Number of S’pore organisations in breach of personal data protection laws hits new high: Study

SINGAPORE — The number of organisations breaching Singapore’s Personal Data Protection Act (PDPA) has jumped to a new annual high, well before the year is over, based on findings published on Tuesday (Sept 17).

By the end of August, 26 organisations had been fined or warned over PDPA breaches, up from 23 organisations recorded in all of last year.

Fines are also at an all-time high. A total of S$1.28 million in fines has been issued so far this year, most of which came from fines imposed earlier this year because of a major data breach by public healthcare group SingHealth.

The findings were published by the Data Protection Excellence (DPEX) Centre, the research and education arm of data protection software firm Straits Interactive.

The centre based its findings on information found on the website of the Personal Data Protection Commission (PDPC), which is the agency responsible for administering and enforcing the Act.

UPWARD TREND 

The study noted that there was, in general, an “upward trend” in the number of organisations involved in enforcement cases.
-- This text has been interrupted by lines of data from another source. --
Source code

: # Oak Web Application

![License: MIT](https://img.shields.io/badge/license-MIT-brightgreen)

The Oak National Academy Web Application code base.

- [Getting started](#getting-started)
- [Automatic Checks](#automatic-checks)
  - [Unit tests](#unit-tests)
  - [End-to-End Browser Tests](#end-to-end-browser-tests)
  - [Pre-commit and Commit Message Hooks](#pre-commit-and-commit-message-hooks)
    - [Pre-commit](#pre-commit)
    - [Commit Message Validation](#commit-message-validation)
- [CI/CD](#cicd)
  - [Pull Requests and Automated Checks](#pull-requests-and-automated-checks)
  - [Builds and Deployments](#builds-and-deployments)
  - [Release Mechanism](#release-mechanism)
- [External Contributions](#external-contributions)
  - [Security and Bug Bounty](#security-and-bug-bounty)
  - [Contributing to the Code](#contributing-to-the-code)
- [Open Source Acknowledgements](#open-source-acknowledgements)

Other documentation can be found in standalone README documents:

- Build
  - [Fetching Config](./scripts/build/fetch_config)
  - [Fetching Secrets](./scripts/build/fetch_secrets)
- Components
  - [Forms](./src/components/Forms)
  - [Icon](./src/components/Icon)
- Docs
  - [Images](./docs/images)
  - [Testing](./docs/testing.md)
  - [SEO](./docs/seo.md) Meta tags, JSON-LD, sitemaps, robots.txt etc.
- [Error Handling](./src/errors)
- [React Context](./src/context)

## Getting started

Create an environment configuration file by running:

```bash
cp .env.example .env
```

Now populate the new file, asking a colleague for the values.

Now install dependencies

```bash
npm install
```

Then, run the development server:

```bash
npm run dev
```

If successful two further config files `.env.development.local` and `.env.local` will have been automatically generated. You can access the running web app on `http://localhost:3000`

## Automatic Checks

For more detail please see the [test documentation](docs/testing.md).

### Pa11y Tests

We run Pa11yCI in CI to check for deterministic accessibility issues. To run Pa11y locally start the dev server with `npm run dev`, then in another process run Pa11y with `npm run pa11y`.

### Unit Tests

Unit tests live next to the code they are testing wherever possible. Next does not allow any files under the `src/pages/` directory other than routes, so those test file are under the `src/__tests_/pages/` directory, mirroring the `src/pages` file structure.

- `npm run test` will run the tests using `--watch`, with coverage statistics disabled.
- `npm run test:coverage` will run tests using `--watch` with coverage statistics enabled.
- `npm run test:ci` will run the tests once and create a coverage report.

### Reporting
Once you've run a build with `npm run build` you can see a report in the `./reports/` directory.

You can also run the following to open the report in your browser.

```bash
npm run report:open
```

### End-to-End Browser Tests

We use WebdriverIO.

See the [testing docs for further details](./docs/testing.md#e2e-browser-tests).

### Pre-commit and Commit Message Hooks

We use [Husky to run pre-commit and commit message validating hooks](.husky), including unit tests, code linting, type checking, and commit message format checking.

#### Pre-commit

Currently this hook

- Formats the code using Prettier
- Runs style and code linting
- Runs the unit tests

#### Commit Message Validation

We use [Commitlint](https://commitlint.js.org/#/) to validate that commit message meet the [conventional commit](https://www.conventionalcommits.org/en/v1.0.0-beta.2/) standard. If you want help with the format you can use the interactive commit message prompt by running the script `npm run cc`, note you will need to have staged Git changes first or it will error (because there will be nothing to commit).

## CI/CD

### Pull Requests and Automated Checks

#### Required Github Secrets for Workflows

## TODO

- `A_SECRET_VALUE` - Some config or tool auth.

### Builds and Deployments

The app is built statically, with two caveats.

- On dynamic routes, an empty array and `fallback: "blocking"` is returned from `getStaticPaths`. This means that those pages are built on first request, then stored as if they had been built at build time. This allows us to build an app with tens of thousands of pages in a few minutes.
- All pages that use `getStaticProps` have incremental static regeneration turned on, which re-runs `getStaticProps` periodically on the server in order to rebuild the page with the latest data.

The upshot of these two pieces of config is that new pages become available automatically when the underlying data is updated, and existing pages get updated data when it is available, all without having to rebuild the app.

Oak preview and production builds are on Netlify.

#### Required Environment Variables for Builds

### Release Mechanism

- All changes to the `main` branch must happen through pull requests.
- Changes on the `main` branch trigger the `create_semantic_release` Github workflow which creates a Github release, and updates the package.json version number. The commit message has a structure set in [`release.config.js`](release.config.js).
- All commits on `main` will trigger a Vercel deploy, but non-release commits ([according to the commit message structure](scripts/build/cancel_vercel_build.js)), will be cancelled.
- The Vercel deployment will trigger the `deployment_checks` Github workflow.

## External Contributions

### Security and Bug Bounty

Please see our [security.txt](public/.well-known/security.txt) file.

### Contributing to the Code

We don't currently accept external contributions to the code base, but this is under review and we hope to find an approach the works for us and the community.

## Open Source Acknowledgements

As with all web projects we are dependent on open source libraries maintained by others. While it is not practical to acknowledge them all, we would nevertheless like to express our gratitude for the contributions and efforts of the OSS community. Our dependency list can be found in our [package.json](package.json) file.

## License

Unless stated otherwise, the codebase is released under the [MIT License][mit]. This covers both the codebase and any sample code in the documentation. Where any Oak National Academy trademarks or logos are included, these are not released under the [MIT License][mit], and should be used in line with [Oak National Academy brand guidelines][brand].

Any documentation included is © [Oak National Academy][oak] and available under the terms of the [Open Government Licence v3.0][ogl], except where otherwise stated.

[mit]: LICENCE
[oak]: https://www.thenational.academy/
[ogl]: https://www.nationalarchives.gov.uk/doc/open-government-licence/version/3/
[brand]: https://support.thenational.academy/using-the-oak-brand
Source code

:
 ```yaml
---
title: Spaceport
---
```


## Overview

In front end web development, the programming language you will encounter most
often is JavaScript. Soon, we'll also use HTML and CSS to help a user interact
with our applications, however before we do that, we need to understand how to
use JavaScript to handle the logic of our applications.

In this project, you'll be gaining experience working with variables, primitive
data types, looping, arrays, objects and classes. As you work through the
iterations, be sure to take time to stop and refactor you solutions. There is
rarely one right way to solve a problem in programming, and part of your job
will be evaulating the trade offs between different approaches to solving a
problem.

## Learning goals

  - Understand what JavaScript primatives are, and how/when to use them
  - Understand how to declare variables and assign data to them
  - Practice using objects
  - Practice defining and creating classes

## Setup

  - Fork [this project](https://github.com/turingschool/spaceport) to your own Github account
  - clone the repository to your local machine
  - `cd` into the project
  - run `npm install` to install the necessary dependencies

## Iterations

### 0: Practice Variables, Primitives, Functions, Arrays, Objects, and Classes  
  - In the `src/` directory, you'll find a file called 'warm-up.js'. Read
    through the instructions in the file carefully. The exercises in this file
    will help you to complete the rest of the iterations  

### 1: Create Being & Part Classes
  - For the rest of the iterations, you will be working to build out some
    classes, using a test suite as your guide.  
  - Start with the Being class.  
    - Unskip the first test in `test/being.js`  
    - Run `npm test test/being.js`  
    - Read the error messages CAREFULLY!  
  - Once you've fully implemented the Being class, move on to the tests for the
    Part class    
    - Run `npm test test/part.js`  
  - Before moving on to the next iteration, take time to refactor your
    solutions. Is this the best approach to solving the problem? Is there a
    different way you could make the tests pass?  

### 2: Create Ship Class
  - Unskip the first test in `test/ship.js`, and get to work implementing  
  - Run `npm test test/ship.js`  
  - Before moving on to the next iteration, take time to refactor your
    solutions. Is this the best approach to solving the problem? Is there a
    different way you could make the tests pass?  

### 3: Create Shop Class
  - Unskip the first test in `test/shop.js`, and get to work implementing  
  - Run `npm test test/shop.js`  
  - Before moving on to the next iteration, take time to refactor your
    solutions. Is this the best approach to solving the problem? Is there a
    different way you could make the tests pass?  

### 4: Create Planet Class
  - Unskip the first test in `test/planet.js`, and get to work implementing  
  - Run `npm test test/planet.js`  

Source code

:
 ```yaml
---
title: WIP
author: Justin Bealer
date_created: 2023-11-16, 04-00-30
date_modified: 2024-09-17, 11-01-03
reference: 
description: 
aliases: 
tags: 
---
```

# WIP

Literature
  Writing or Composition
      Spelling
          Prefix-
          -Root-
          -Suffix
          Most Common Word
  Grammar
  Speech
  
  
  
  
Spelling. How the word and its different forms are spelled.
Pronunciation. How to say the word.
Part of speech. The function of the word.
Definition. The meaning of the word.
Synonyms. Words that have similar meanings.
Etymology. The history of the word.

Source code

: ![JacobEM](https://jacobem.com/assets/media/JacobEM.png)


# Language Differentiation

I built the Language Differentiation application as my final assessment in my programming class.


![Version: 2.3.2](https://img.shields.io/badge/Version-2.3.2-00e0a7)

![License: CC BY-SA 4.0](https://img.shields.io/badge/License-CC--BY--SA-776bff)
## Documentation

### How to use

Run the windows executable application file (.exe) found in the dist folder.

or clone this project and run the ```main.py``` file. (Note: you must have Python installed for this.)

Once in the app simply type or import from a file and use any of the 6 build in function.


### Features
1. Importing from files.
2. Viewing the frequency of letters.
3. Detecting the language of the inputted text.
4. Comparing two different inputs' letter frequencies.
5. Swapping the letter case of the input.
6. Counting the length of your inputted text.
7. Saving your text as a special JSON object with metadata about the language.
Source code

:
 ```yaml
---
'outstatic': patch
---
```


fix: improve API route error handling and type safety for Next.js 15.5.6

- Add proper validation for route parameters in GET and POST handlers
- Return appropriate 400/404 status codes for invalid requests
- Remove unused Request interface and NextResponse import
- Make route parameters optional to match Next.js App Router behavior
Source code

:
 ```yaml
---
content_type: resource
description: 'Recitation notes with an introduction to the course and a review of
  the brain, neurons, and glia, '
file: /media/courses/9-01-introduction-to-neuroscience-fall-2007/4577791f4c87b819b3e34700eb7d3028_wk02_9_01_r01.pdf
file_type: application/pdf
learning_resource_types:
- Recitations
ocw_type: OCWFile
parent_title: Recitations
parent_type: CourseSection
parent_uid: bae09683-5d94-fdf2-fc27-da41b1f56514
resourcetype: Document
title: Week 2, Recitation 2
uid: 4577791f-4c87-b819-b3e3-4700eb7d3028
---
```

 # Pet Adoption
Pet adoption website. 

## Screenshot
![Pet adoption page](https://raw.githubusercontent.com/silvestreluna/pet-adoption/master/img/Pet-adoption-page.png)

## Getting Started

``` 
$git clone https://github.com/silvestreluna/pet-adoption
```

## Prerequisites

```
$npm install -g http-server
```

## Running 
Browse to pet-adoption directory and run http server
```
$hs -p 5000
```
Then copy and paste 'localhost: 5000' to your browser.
There were a total of 18 cases in 2017, although the 23 cases in 2016 was somewhat higher.

A spokesperson from Straits Interactive said that no figures were available before 2016 because enforcement of the PDPA began only in April 2016. The Act came into force in 2014.

Of the S$1.28 million in fines issued for PDPA breaches so far this year, S$1 million related to the SingHealth data breach.

In January, both SingHealth and its IT vendor Integrated Health Information Systems were fined a total of S$1 million after hackers broke into SingHealth's IT systems to steal the personal data of 1.5 million patients, including that of Prime Minister Lee Hsien Loong.

Even after excluding the fine issued to SingHealth, the study found that the amount of fines issued so far this year — S$280,000 — is double the amount last year, which stood at S$141,500.

The total amount of fines issued between 2016 and 2018 — at S$339,000 — was also less than one-third of the amount of fines issued this year, the report said.

‘PROTECTION OBLIGATION’ BREACHED THE MOST

The study found that 80 per cent of the 90 organisations that received warnings or fines from the PDPC between 2016 and this year had breached a protection obligation.

A protection obligation refers to the reasonable security measures that an organisation is expected to take to protect personal data that is in its possession or under its control.

It is one of nine obligations set out for organisations under the PDPA. The other obligations include receiving consent from individuals to obtain and use their personal data, as well as ensuring that personal data is retained by the organisation only for as long as necessary.

ERROR OR NEGLIGENCE

The study found that breaches in protection obligation occurred mostly due to negligence or employee error, rather than malicious activity, which made up only about 15 per cent of enforcement cases.

The other two most common protection obligations breached are the lack of data protection policies by organisations (17 per cent) and not obtaining the consent of individuals (16 per cent).

FINANCE AND RETAIL THE TOP SECTORS HIT

It found that the top five sectors guilty of PDPA breaches were finance (14 per cent), retail (14 per cent), volunteer welfare organisations (10 per cent), professional services (9 per cent), and food and beverage (9 per cent).

Untrained employees, inadequate security controls and weak passwords were among the top 10 common causes of PDPA breaches flagged by the study.

TODAY has sought comment from PDPC on the study’s findings.